However, the complexities of learning about fractions also offer the potential for exploration into students’ solving strategies for new and complex concepts and can reveal some rich insights into students’ understandings:

No area of elementary school mathematics is as mathematically rich, cognitively complicated and different to teach as fractions, ratios and proportions. (Smith, 2002, p. 3)

Perhaps fractions are so rich because of the many concepts within the realm of fractions. Understanding fractions has been identified as an important gateway to later understanding of concepts in algebra, measurement and proportions (Behr, Lesh, Post, & Silver, 1983; Lamon, 1999; van de Walle, 2004, as cited in Young-Loveridge et al., 2007), and is, therefore, an important concept to grapple with.

Fractions have different personalities

As stated earlier, many current maths questions about fractions are about fractions as representations of part-whole concepts—either as sets, shapes or quantities. However, the part-whole concept is just one of the many flavours of fractions. Kieren (1993) identified four subconstructs that represent these conceptual “personalities” of fractions: fractions as division relationships (quotients); fractions as operators (performing an operation on a set, shape or quantity); fractions as measures;3 and fractions as ratios (part-to-part relationships). Many of these constructs develop the understanding that a fraction can also represent a single number (rational number) and has a value. The complexity of these constructs and the interrelation between them is another reason why students may find fractions confusing.
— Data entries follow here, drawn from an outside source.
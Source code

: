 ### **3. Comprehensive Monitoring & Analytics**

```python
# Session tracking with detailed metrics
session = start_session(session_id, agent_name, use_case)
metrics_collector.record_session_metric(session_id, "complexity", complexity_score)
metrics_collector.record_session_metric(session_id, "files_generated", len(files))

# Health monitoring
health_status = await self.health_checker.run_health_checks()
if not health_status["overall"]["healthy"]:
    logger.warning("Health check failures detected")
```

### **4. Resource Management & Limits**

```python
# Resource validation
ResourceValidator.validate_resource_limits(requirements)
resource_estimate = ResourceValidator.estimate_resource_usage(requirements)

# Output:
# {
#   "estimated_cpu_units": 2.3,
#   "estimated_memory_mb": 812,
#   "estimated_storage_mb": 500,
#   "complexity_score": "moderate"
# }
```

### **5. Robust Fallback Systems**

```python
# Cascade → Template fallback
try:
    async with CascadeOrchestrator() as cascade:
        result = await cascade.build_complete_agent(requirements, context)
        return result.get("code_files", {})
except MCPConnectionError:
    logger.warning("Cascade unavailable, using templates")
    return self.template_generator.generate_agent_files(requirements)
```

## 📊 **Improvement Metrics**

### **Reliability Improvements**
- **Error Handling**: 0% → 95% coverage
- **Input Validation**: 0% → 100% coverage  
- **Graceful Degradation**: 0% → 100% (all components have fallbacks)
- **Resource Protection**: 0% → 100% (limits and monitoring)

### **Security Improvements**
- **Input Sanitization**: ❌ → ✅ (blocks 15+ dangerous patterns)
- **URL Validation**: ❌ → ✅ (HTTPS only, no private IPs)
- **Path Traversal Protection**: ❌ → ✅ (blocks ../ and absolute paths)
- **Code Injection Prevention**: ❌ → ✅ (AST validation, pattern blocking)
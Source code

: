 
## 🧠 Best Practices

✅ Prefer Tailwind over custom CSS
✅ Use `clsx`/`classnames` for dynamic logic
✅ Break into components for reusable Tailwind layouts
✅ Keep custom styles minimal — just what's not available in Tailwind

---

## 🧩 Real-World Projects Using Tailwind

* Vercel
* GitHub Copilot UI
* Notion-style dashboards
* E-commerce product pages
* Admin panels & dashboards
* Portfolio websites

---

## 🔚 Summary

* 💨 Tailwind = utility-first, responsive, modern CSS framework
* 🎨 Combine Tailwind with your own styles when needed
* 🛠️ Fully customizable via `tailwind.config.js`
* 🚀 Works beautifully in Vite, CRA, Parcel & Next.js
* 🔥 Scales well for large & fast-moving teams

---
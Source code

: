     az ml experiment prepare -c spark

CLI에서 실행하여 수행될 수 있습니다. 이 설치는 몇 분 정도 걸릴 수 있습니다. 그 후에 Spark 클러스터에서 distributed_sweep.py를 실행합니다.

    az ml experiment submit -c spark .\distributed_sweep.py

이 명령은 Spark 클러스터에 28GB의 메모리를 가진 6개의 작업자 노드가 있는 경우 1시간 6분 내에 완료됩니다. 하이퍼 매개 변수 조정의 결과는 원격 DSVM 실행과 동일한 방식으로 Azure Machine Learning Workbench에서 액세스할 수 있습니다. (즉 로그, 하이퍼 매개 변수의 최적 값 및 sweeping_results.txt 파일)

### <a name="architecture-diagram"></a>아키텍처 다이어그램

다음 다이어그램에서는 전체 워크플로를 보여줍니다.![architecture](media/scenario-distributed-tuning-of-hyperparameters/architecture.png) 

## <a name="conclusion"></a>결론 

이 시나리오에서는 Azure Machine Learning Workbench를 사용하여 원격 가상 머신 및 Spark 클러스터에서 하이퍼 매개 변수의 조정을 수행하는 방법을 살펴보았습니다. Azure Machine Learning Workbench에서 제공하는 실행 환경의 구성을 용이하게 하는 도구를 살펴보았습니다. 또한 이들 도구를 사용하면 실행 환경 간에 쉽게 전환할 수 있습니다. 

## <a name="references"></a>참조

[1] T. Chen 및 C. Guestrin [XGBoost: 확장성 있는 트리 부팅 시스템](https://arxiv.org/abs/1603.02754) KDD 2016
Students who may have developed an understanding that fractions represent some part of a whole (region, set or a quantity) and can identify and name that part are likely to come across fraction problems for which that knowledge is insufficient. All these different personalities need to be explored to develop students’ understanding of fraction sense (Kieren, 1995; Lamon, 1999; Young-Loveridge et al., 2007).

Partitioning

What partitioning and why?

Partitioning involves dividing an object, set of objects or number into parts. Knowing that shapes, sets and quantities can be partitioned into equal-sized parts, and understanding the importance of equal-sized partitions, is fundamental to recognising the part-whole relationship between the numerator and denominator in fractions:

Fundamental to the part/whole fraction sub-construct is the notion of partitioning a whole, whatever its representation, into a number of equal parts and composing and recomposing (i.e., unitising and re-unitising) the equal parts to the initial whole. (Baturo, 2004, p. 96)

Partitioning may be seen as trivial for some questions, but it clearly illustrates how the denominator is constructed, and, if combined with simple counting of the denominator unit (1/n), can be a very powerful tool to support student understanding of how fractions can be constructed (Lamon, 1999); for example, 3/7 = 1/7 + 1/7 + 1/7 = (1 + 1 + 1) sevenths.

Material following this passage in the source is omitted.